同時、フィアナの能力を可能な限り解放してベヒモスを体内から焼き焦がす!
『GGGGGGGG!!??』
爆炎に肉を焼かれ、体内にある魔力弾の生成部を焼かれたベヒモスが苦悶の咆哮を上げた。
俺はその隙を逃さず、間髪入れずに長剣を振るって他の魔力弾噴出部にも火炎弾を叩き込んだ。
『GUOOOOOO!!!』
「くっ……!?」
魔力弾の生成部を焼き失ったベヒモスは怒ったのか、体を回転させて背にいる俺を押しつぶそうとしてきた。

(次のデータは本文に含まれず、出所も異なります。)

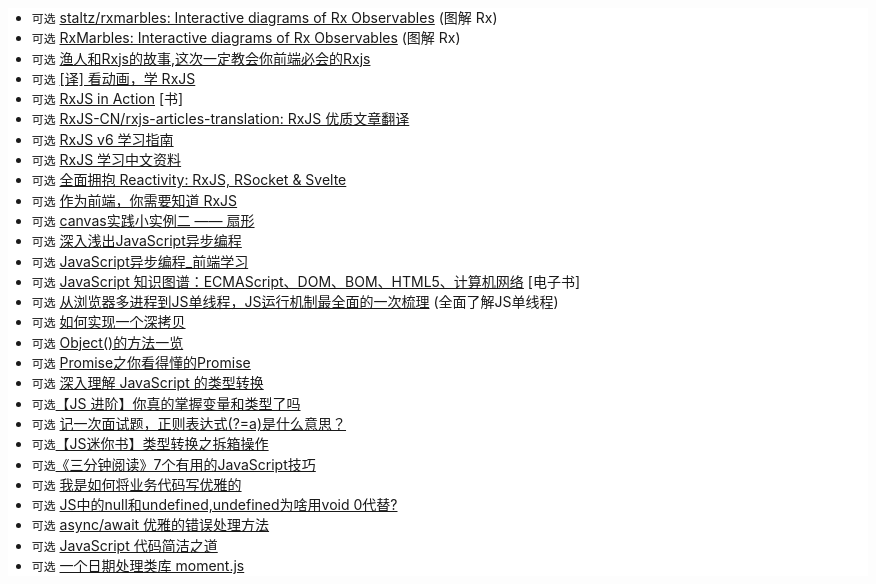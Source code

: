 -   `可选` [staltz/rxmarbles: Interactive diagrams of Rx Observables](https%3A%2F%2Fgithub.com%2Fstaltz%2Frxmarbles%3Fspm%3Data.13261165.0.0.63a274fcUITUH1 "https://github.com/staltz/rxmarbles?spm=ata.13261165.0.0.63a274fcUITUH1") (图解 Rx)
-   `可选` [RxMarbles: Interactive diagrams of Rx Observables](https%3A%2F%2Frxmarbles.com%2F%23delayWhen "https://rxmarbles.com/#delayWhen") (图解 Rx)
-   `可选` [渔人和Rxjs的故事,这次一定教会你前端必会的Rxjs](https://juejin.im/post/5bc887ba6fb9a05d265991d5 "https://juejin.im/post/5bc887ba6fb9a05d265991d5")
-   `可选` [\[译\] 看动画，学 RxJS](https://juejin.im/post/58cd146a61ff4b0060277d32 "https://juejin.im/post/58cd146a61ff4b0060277d32")
-   `可选` [RxJS in Action](https%3A%2F%2Flivebook.manning.com%2Fbook%2Frxjs-in-action%2Fchapter-1%2F "https://livebook.manning.com/book/rxjs-in-action/chapter-1/") \[书\]
-   `可选` [RxJS-CN/rxjs-articles-translation: RxJS 优质文章翻译](https%3A%2F%2Fgithub.com%2FRxJS-CN%2Frxjs-articles-translation "https://github.com/RxJS-CN/rxjs-articles-translation")
-   `可选` [RxJS v6 学习指南](https%3A%2F%2Fwww.cnblogs.com%2Fang-%2Fp%2F9514430.html "https://www.cnblogs.com/ang-/p/9514430.html")
-   `可选` [RxJS 学习中文资料](https%3A%2F%2Fzhuanlan.zhihu.com%2Flearing-rxjs "https://zhuanlan.zhihu.com/learing-rxjs")
-   `可选` [全面拥抱 Reactivity: RxJS, RSocket & Svelte](https%3A%2F%2Fmp.weixin.qq.com%2Fs%2Fn2uJ3pLsvhzWI6noo-FrZw "https://mp.weixin.qq.com/s/n2uJ3pLsvhzWI6noo-FrZw")
-   `可选` [作为前端，你需要知道 RxJS](https://juejin.cn/post/6844904199461797895 "https://juejin.cn/post/6844904199461797895")
-   `可选` [canvas实践小实例二 —— 扇形](https%3A%2F%2Fwww.cnblogs.com%2Fliugang-vip%2Fp%2F5405276.html "https://www.cnblogs.com/liugang-vip/p/5405276.html")
-   `可选` [深入浅出JavaScript异步编程](https%3A%2F%2Fzhuanlan.zhihu.com%2Fp%2F57548254 "https://zhuanlan.zhihu.com/p/57548254")
-   `可选` [JavaScript异步编程\_前端学习](https%3A%2F%2Fsegmentfault.com%2Fa%2F1190000015711829 "https://segmentfault.com/a/1190000015711829")
-   `可选` [JavaScript 知识图谱：ECMAScript、DOM、BOM、HTML5、计算机网络](https%3A%2F%2Ftsejx.github.io%2Fjavascript-guidebook%2F "https://tsejx.github.io/javascript-guidebook/") \[电子书\]
-   `可选` [从浏览器多进程到JS单线程，JS运行机制最全面的一次梳理](https%3A%2F%2Fmp.weixin.qq.com%2Fs%2FvIKDUrbuxVNQMi_g_fiwUA "https://mp.weixin.qq.com/s/vIKDUrbuxVNQMi_g_fiwUA") (全面了解JS单线程)
-   `可选` [如何实现一个深拷贝](https://juejin.im/post/5c45112e6fb9a04a027aa8fe "https://juejin.im/post/5c45112e6fb9a04a027aa8fe")
-   `可选` [Object()的方法一览](https://juejin.im/post/5937699efe88c20061eb412d "https://juejin.im/post/5937699efe88c20061eb412d")
-   `可选` [Promise之你看得懂的Promise](https://juejin.im/post/5b32f552f265da59991155f0 "https://juejin.im/post/5b32f552f265da59991155f0")
-   `可选` [深入理解 JavaScript 的类型转换](https://juejin.im/post/5d1587f4e51d4510664d1715 "https://juejin.im/post/5d1587f4e51d4510664d1715")
-   `可选`[【JS 进阶】你真的掌握变量和类型了吗](https://juejin.im/post/5cec1bcff265da1b8f1aa08f "https://juejin.im/post/5cec1bcff265da1b8f1aa08f")
-   `可选` [记一次面试题，正则表达式(?=a)是什么意思？](https://juejin.im/post/5ceb7d9df265da1b8811ba7f "https://juejin.im/post/5ceb7d9df265da1b8811ba7f")
-   `可选`[【JS迷你书】类型转换之拆箱操作](https://juejin.im/post/5ccfb58f518825405a198fcd "https://juejin.im/post/5ccfb58f518825405a198fcd")
-   `可选`[《三分钟阅读》7个有用的JavaScript技巧](https://juejin.im/post/5cc6f07ce51d456e3a5f089b "https://juejin.im/post/5cc6f07ce51d456e3a5f089b")
-   `可选` [我是如何将业务代码写优雅的](https://juejin.im/post/5cc7d540e51d456e537ef39e "https://juejin.im/post/5cc7d540e51d456e537ef39e")
-   `可选` [JS中的null和undefined,undefined为啥用void 0代替?](https://juejin.im/post/5cc58a72e51d456e845b4289 "https://juejin.im/post/5cc58a72e51d456e845b4289")
-   `可选` [async/await 优雅的错误处理方法](https://juejin.im/post/5c49eb28f265da613a545a4b "https://juejin.im/post/5c49eb28f265da613a545a4b")
-   `可选` [JavaScript 代码简洁之道](https://juejin.im/post/5c24b7a851882509a76875e8 "https://juejin.im/post/5c24b7a851882509a76875e8")
-   `可选` [一个日期处理类库 moment.js](https://juejin.im/post/5abe07e0f265da237507029e "https://juejin.im/post/5abe07e0f265da237507029e")
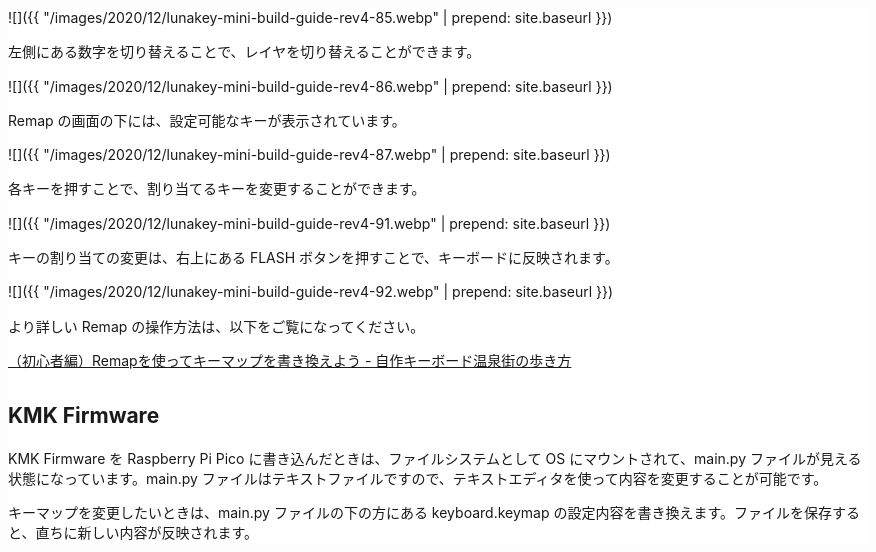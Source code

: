 
![]({{ "/images/2020/12/lunakey-mini-build-guide-rev4-85.webp" | prepend: site.baseurl }})


左側にある数字を切り替えることで、レイヤを切り替えることができます。


![]({{ "/images/2020/12/lunakey-mini-build-guide-rev4-86.webp" | prepend: site.baseurl }})


Remap の画面の下には、設定可能なキーが表示されています。


![]({{ "/images/2020/12/lunakey-mini-build-guide-rev4-87.webp" | prepend: site.baseurl }})


各キーを押すことで、割り当てるキーを変更することができます。


![]({{ "/images/2020/12/lunakey-mini-build-guide-rev4-91.webp" | prepend: site.baseurl }})


キーの割り当ての変更は、右上にある FLASH ボタンを押すことで、キーボードに反映されます。


![]({{ "/images/2020/12/lunakey-mini-build-guide-rev4-92.webp" | prepend: site.baseurl }})


より詳しい Remap の操作方法は、以下をご覧になってください。

[（初心者編）Remapを使ってキーマップを書き換えよう - 自作キーボード温泉街の歩き方](https://salicylic-acid3.hatenablog.com/entry/remap-manual)


## KMK Firmware

KMK Firmware を Raspberry Pi Pico に書き込んだときは、ファイルシステムとして OS にマウントされて、main.py ファイルが見える状態になっています。main.py ファイルはテキストファイルですので、テキストエディタを使って内容を変更することが可能です。

キーマップを変更したいときは、main.py ファイルの下の方にある keyboard.keymap の設定内容を書き換えます。ファイルを保存すると、直ちに新しい内容が反映されます。


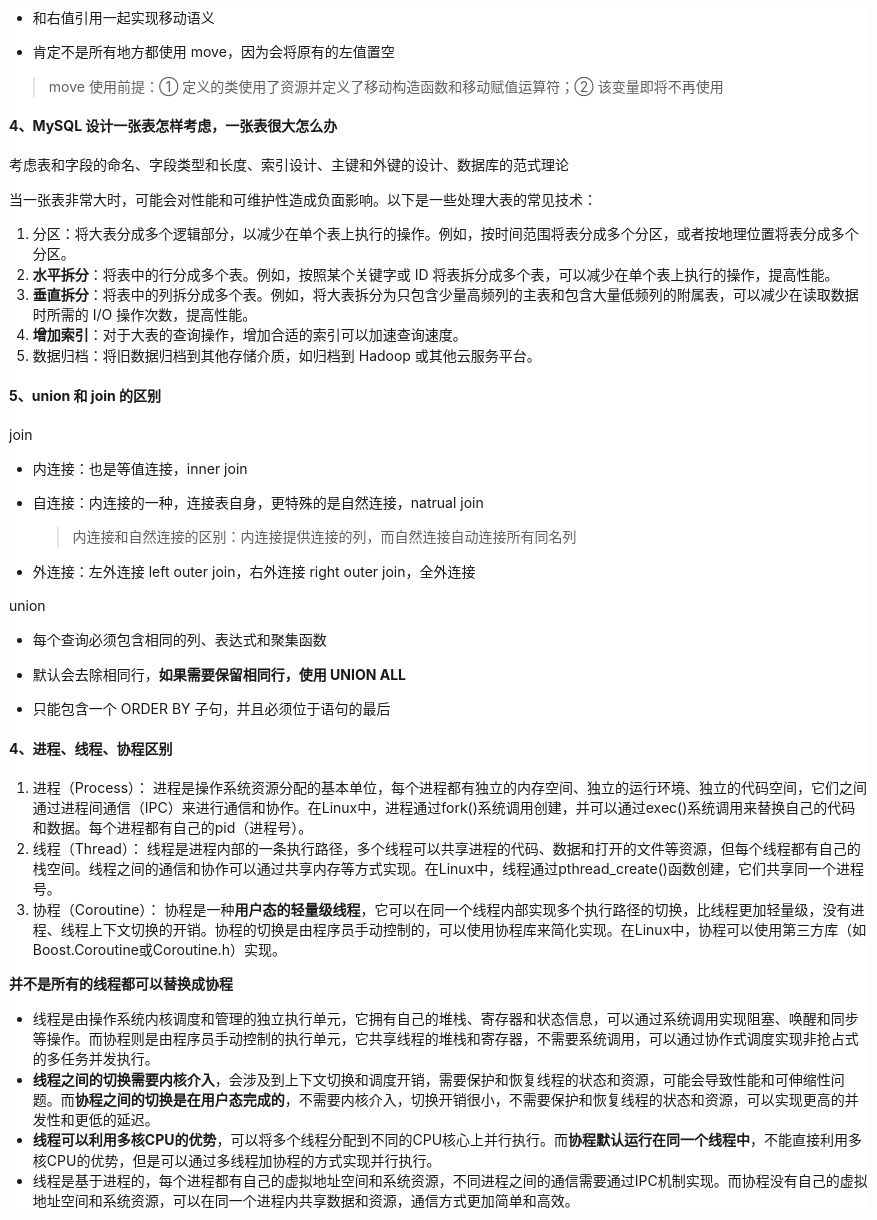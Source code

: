 - 和右值引用一起实现移动语义

- 肯定不是所有地方都使用 move，因为会将原有的左值置空

> move 使用前提：① 定义的类使用了资源并定义了移动构造函数和移动赋值运算符；② 该变量即将不再使用



#### 4、MySQL 设计一张表怎样考虑，一张表很大怎么办

考虑表和字段的命名、字段类型和长度、索引设计、主键和外键的设计、数据库的范式理论

当一张表非常大时，可能会对性能和可维护性造成负面影响。以下是一些处理大表的常见技术：

1. 分区：将大表分成多个逻辑部分，以减少在单个表上执行的操作。例如，按时间范围将表分成多个分区，或者按地理位置将表分成多个分区。
2. **水平拆分**：将表中的行分成多个表。例如，按照某个关键字或 ID 将表拆分成多个表，可以减少在单个表上执行的操作，提高性能。
3. **垂直拆分**：将表中的列拆分成多个表。例如，将大表拆分为只包含少量高频列的主表和包含大量低频列的附属表，可以减少在读取数据时所需的 I/O 操作次数，提高性能。
4. **增加索引**：对于大表的查询操作，增加合适的索引可以加速查询速度。
5. 数据归档：将旧数据归档到其他存储介质，如归档到 Hadoop 或其他云服务平台。



#### 5、union 和 join 的区别

join 

- 内连接：也是等值连接，inner join

- 自连接：内连接的一种，连接表自身，更特殊的是自然连接，natrual join

  > 内连接和自然连接的区别：内连接提供连接的列，而自然连接自动连接所有同名列

- 外连接：左外连接 left outer join，右外连接 right outer join，全外连接

union

- 每个查询必须包含相同的列、表达式和聚集函数

- 默认会去除相同行，**如果需要保留相同行，使用 UNION ALL**
- 只能包含一个 ORDER BY 子句，并且必须位于语句的最后



#### 4、进程、线程、协程区别

1. 进程（Process）： 进程是操作系统资源分配的基本单位，每个进程都有独立的内存空间、独立的运行环境、独立的代码空间，它们之间通过进程间通信（IPC）来进行通信和协作。在Linux中，进程通过fork()系统调用创建，并可以通过exec()系统调用来替换自己的代码和数据。每个进程都有自己的pid（进程号）。
2. 线程（Thread）： 线程是进程内部的一条执行路径，多个线程可以共享进程的代码、数据和打开的文件等资源，但每个线程都有自己的栈空间。线程之间的通信和协作可以通过共享内存等方式实现。在Linux中，线程通过pthread_create()函数创建，它们共享同一个进程号。
3. 协程（Coroutine）： 协程是一种**用户态的轻量级线程**，它可以在同一个线程内部实现多个执行路径的切换，比线程更加轻量级，没有进程、线程上下文切换的开销。协程的切换是由程序员手动控制的，可以使用协程库来简化实现。在Linux中，协程可以使用第三方库（如Boost.Coroutine或Coroutine.h）实现。

**并不是所有的线程都可以替换成协程**

- 线程是由操作系统内核调度和管理的独立执行单元，它拥有自己的堆栈、寄存器和状态信息，可以通过系统调用实现阻塞、唤醒和同步等操作。而协程则是由程序员手动控制的执行单元，它共享线程的堆栈和寄存器，不需要系统调用，可以通过协作式调度实现非抢占式的多任务并发执行。
- **线程之间的切换需要内核介入**，会涉及到上下文切换和调度开销，需要保护和恢复线程的状态和资源，可能会导致性能和可伸缩性问题。而**协程之间的切换是在用户态完成的**，不需要内核介入，切换开销很小，不需要保护和恢复线程的状态和资源，可以实现更高的并发性和更低的延迟。
- **线程可以利用多核CPU的优势**，可以将多个线程分配到不同的CPU核心上并行执行。而**协程默认运行在同一个线程中**，不能直接利用多核CPU的优势，但是可以通过多线程加协程的方式实现并行执行。
- 线程是基于进程的，每个进程都有自己的虚拟地址空间和系统资源，不同进程之间的通信需要通过IPC机制实现。而协程没有自己的虚拟地址空间和系统资源，可以在同一个进程内共享数据和资源，通信方式更加简单和高效。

しかしその時既に、俺は飛来してきたローアの背に飛び乗っていた。
「悪いローア、助かった!」
「気にしないで! でもお兄ちゃん、もう【呼び出し手】ってよりもドラゴンライダーって感じだね。王都の危機に、竜に跨り命がけで魔物と戦う英雄の姿あり……なーんちゃってね!」
茶化したように言うローアに、俺は苦笑した。
「英雄はともかく命がけなのは間違いないな……!」
何にせよベヒモスの魔力弾はギリギリ止められたが、堅牢な甲殻はそのままだ。
まだまだベヒモス攻略には手間がかかりそうだと、俺はローアの背で次の策を練るのだった。